▸ REQUIRED ACTION: Nothing is needed except the lines below that run from the one with "4. Model implementation" through the one with "5. https://seaborn.pydata.org/generated/seaborn.scatterplot.html", repeated exactly.
─── DATASET RECORDS ───
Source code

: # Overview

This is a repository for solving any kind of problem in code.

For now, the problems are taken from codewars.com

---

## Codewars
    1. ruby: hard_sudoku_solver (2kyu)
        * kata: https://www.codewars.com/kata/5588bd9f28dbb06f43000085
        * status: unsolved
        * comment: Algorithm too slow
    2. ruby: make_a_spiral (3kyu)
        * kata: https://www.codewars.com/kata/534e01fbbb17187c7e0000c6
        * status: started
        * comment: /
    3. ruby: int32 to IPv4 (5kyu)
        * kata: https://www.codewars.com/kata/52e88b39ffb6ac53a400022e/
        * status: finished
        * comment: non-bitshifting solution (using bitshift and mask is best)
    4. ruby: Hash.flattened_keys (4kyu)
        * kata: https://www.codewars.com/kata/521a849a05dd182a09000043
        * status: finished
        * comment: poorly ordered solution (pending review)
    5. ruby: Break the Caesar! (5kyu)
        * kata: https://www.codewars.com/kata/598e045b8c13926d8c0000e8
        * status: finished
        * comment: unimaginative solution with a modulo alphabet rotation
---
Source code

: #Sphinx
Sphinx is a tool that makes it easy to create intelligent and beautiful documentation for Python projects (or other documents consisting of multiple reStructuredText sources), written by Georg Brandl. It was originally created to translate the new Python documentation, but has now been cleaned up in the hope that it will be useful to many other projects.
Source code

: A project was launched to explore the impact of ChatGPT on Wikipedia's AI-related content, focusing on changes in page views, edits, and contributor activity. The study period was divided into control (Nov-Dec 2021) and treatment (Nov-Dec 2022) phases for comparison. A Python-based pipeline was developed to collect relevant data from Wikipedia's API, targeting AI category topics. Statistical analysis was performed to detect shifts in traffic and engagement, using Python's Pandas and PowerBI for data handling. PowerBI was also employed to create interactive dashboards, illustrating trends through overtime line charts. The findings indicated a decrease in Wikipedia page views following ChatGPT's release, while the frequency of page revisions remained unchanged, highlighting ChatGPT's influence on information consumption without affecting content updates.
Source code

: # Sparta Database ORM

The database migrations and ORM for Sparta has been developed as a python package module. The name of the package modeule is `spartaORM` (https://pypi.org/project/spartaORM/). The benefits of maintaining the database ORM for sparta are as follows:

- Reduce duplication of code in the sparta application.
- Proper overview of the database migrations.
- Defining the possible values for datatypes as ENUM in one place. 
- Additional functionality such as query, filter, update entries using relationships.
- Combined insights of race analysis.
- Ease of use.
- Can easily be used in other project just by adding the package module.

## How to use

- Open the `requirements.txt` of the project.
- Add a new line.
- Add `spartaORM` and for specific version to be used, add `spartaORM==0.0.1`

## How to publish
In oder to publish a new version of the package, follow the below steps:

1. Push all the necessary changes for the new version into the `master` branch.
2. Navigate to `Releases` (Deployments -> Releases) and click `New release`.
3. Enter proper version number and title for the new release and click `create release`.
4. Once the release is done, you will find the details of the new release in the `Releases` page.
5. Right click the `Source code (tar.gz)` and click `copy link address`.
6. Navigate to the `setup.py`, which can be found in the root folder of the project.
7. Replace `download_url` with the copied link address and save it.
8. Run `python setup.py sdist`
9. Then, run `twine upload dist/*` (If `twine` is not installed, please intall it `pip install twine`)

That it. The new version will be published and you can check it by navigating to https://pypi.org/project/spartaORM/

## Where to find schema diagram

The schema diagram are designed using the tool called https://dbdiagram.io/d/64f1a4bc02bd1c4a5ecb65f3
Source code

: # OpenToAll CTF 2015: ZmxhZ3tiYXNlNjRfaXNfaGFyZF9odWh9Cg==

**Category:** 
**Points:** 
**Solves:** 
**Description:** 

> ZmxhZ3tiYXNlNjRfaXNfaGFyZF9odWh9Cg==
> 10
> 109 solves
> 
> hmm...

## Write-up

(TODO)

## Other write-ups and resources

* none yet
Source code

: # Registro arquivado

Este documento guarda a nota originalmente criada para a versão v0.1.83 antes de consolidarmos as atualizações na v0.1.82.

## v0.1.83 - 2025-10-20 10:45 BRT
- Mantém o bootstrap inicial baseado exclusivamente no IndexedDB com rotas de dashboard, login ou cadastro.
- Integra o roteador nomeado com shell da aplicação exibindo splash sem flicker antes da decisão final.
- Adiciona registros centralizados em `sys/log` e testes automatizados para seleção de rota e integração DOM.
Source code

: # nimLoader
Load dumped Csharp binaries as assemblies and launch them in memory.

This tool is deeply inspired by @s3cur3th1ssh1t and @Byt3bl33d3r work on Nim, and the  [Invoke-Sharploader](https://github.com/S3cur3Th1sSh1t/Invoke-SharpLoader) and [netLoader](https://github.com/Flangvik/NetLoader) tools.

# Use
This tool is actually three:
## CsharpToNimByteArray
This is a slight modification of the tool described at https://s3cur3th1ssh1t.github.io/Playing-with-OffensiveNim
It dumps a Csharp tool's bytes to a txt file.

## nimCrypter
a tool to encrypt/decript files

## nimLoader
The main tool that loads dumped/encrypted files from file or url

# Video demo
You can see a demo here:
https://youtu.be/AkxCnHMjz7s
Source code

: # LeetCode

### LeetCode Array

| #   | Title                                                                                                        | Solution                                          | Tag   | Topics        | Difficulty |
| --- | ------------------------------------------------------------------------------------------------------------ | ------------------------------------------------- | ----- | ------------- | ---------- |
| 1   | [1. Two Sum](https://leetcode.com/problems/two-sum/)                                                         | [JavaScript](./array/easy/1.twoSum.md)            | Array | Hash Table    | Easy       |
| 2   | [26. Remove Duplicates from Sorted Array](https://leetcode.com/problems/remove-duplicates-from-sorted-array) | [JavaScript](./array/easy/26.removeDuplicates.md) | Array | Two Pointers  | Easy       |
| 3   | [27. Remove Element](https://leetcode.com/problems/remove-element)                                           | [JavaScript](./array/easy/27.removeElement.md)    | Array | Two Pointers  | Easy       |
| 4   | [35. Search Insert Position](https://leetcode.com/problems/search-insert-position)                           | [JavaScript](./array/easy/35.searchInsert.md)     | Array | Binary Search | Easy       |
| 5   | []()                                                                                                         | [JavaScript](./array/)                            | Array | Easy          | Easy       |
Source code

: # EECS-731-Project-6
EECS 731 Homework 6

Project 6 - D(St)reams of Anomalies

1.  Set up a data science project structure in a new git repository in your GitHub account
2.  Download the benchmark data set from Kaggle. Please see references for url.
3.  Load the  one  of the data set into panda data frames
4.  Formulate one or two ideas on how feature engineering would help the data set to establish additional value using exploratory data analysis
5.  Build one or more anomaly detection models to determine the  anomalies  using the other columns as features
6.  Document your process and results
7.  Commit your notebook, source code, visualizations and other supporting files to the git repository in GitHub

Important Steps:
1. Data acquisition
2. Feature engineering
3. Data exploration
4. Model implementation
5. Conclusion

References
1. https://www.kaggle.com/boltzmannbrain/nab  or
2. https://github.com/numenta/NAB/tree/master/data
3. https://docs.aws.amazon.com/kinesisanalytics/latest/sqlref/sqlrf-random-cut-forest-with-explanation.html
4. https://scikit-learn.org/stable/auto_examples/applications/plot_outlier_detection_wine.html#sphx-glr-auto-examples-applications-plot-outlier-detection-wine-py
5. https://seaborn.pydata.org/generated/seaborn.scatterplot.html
───
─── DATASET RECORDS ───
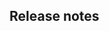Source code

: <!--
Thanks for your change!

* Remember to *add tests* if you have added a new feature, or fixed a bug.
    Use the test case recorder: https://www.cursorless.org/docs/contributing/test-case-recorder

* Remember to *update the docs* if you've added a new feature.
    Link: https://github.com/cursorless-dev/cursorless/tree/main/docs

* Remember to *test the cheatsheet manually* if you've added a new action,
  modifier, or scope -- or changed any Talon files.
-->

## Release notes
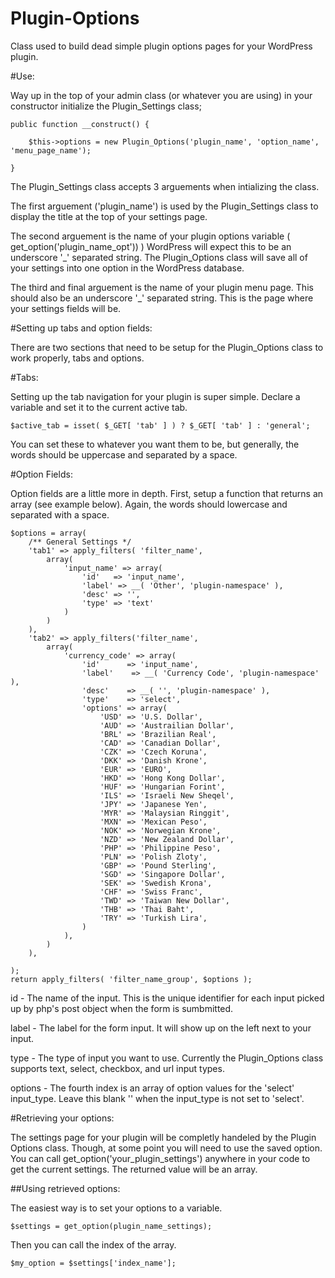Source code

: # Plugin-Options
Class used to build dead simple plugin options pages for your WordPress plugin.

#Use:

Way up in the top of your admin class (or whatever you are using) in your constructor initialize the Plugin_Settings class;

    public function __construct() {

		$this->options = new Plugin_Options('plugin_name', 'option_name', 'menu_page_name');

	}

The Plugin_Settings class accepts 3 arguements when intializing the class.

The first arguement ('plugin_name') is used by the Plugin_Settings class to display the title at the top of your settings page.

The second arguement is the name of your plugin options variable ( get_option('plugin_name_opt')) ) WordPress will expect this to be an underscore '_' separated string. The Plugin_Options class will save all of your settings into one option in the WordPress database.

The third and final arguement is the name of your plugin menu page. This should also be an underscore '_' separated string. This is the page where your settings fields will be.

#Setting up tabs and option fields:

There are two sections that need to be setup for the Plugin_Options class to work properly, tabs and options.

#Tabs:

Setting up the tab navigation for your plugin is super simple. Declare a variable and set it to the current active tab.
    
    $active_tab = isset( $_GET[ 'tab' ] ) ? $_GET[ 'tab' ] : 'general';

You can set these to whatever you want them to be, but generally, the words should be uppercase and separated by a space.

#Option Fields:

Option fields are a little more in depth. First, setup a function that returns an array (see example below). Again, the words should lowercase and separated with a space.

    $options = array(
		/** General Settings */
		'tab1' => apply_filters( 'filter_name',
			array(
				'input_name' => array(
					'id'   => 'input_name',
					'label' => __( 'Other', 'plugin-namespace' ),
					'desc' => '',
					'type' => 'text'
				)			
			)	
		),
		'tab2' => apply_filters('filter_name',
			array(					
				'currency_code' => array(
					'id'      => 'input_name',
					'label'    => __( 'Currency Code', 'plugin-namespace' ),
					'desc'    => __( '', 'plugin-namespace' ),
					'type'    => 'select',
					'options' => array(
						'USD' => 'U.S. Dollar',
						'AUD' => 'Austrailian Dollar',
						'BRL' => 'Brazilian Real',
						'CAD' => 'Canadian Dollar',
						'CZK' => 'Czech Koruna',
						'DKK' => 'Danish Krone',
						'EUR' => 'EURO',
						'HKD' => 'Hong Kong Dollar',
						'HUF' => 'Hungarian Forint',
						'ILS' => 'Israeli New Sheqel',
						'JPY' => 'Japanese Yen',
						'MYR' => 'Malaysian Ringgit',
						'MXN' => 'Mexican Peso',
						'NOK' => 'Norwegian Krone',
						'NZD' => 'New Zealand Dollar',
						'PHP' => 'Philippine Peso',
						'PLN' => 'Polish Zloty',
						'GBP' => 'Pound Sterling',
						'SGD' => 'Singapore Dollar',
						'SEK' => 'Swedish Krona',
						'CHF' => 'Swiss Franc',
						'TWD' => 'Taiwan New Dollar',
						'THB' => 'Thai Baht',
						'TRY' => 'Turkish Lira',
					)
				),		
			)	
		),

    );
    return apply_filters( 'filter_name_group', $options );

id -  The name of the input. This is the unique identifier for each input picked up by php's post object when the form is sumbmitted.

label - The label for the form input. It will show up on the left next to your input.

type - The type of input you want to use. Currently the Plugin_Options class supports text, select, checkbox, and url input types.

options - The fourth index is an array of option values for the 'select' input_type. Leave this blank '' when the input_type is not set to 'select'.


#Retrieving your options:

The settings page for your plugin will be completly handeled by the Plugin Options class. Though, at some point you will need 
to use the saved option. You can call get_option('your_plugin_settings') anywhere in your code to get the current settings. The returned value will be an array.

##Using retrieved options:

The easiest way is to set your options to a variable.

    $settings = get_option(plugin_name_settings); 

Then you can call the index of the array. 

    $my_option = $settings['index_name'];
───
─── DATASET RECORDS ───
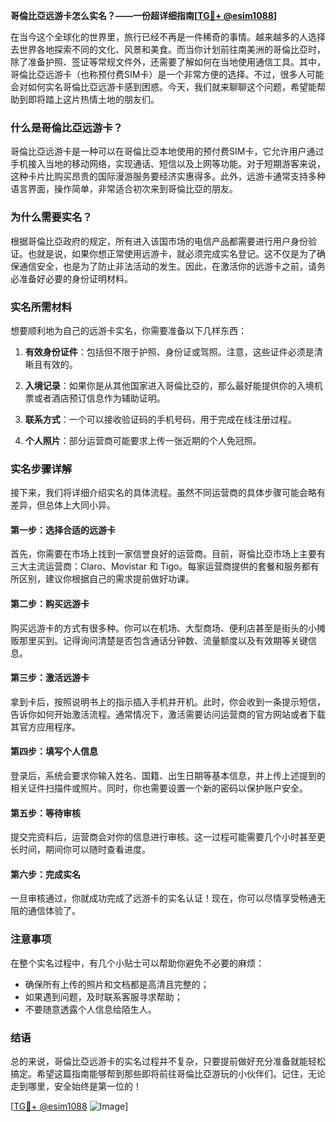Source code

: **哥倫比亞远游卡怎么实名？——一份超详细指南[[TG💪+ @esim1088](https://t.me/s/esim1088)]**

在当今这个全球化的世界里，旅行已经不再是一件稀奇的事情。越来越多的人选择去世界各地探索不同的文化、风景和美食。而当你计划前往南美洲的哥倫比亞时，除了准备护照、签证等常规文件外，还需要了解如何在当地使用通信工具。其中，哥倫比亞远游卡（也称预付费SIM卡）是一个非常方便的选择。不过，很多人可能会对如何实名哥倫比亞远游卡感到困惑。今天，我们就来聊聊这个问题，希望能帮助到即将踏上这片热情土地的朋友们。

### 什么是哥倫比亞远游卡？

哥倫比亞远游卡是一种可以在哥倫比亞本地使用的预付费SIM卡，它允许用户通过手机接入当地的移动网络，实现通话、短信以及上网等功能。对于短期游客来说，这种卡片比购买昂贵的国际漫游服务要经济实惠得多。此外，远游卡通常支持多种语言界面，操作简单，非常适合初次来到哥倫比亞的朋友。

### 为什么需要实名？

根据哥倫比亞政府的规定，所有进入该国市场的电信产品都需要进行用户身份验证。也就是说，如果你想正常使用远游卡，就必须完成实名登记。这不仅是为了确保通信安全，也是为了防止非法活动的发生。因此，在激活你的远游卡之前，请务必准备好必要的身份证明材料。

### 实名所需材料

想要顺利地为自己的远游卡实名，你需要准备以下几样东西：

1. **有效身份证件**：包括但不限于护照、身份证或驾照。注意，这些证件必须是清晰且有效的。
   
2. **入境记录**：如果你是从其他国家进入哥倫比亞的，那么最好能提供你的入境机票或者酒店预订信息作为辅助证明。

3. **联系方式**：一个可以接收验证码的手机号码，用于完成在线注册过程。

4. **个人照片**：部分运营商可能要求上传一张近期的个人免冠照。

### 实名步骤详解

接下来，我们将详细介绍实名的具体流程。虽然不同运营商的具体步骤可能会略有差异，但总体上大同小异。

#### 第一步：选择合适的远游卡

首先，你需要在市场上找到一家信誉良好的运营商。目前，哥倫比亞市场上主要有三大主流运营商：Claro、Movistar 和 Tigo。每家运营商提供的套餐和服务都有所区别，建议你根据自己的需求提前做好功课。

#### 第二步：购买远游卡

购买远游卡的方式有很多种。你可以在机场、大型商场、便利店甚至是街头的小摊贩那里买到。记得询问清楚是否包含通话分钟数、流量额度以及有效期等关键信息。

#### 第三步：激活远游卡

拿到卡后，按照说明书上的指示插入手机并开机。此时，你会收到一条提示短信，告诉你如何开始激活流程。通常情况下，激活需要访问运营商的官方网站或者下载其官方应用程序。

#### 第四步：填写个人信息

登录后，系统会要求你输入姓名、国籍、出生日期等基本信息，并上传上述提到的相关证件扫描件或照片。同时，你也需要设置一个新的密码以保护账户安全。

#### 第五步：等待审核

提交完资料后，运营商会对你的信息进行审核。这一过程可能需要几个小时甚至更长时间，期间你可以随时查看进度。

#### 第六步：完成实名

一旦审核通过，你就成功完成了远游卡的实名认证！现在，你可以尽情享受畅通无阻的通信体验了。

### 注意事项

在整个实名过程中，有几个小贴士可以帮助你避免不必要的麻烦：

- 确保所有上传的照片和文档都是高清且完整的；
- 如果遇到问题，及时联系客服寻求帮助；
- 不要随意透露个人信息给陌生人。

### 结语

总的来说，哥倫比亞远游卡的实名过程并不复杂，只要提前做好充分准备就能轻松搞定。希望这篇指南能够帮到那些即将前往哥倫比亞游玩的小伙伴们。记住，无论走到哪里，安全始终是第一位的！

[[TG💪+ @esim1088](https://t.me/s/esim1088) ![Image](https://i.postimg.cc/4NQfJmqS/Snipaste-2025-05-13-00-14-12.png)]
───
▸ TASK ANSWER:
4. Model implementation
5. Conclusion

References
1. https://www.kaggle.com/boltzmannbrain/nab  or
2. https://github.com/numenta/NAB/tree/master/data
3. https://docs.aws.amazon.com/kinesisanalytics/latest/sqlref/sqlrf-random-cut-forest-with-explanation.html
4. https://scikit-learn.org/stable/auto_examples/applications/plot_outlier_detection_wine.html#sphx-glr-auto-examples-applications-plot-outlier-detection-wine-py
5. https://seaborn.pydata.org/generated/seaborn.scatterplot.html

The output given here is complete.